(Records contained in a dataset)
==*==

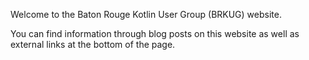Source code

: Welcome to the Baton Rouge Kotlin User Group (BRKUG) website.

You can find information through blog posts on this website as well as external links at the bottom of the page.
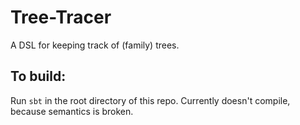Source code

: # Tree-Tracer

A DSL for keeping track of (family) trees.

## To build:

Run `sbt` in the root directory of this repo.  Currently doesn't compile, because semantics is broken.
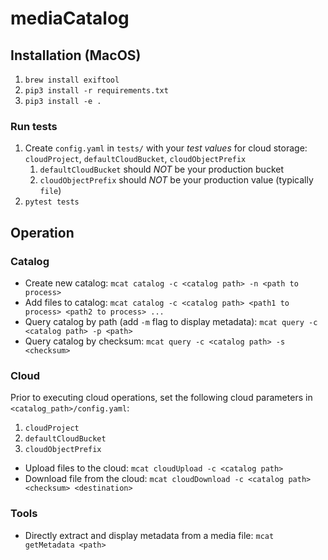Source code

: # mediaCatalog

## Installation (MacOS)
1. `brew install exiftool`
2. `pip3 install -r requirements.txt`
3. `pip3 install -e .`

### Run tests
1. Create `config.yaml` in `tests/` with your *test values* for cloud storage: `cloudProject`, `defaultCloudBucket`, `cloudObjectPrefix`
    1. `defaultCloudBucket` should *NOT* be your production bucket
    2. `cloudObjectPrefix` should *NOT* be your production value (typically `file`)
2. `pytest tests`

## Operation
### Catalog
* Create new catalog: `mcat catalog -c <catalog path> -n <path to process>`
* Add files to catalog: `mcat catalog -c <catalog path> <path1 to process> <path2 to process> ...`
* Query catalog by path (add `-m` flag to display metadata): `mcat query -c <catalog path> -p <path>`
* Query catalog by checksum: `mcat query -c <catalog path> -s <checksum>`

### Cloud
Prior to executing cloud operations, set the following cloud parameters in `<catalog_path>/config.yaml`:
1. `cloudProject`
2. `defaultCloudBucket`
3. `cloudObjectPrefix`

* Upload files to the cloud: `mcat cloudUpload -c <catalog path>`
* Download file from the cloud: `mcat cloudDownload -c <catalog path> <checksum> <destination>`

### Tools
* Directly extract and display metadata from a media file: `mcat getMetadata <path>`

==*==

*Required action*
Provide an exact copy of only the lines from the beginning of the entries through the line containing "<catalog path> -n", both ends included, with no pictures.

*Solution to this problem*
Source code

: Welcome to the Baton Rouge Kotlin User Group (BRKUG) website.

You can find information through blog posts on this website as well as external links at the bottom of the page.
Source code

: # Tree-Tracer

A DSL for keeping track of (family) trees.

## To build:

Run `sbt` in the root directory of this repo.  Currently doesn't compile, because semantics is broken.
Source code

: # mediaCatalog

## Installation (MacOS)
1. `brew install exiftool`
2. `pip3 install -r requirements.txt`
3. `pip3 install -e .`

### Run tests
1. Create `config.yaml` in `tests/` with your *test values* for cloud storage: `cloudProject`, `defaultCloudBucket`, `cloudObjectPrefix`
    1. `defaultCloudBucket` should *NOT* be your production bucket
    2. `cloudObjectPrefix` should *NOT* be your production value (typically `file`)
2. `pytest tests`

## Operation
### Catalog
* Create new catalog: `mcat catalog -c <catalog path> -n <path to process>`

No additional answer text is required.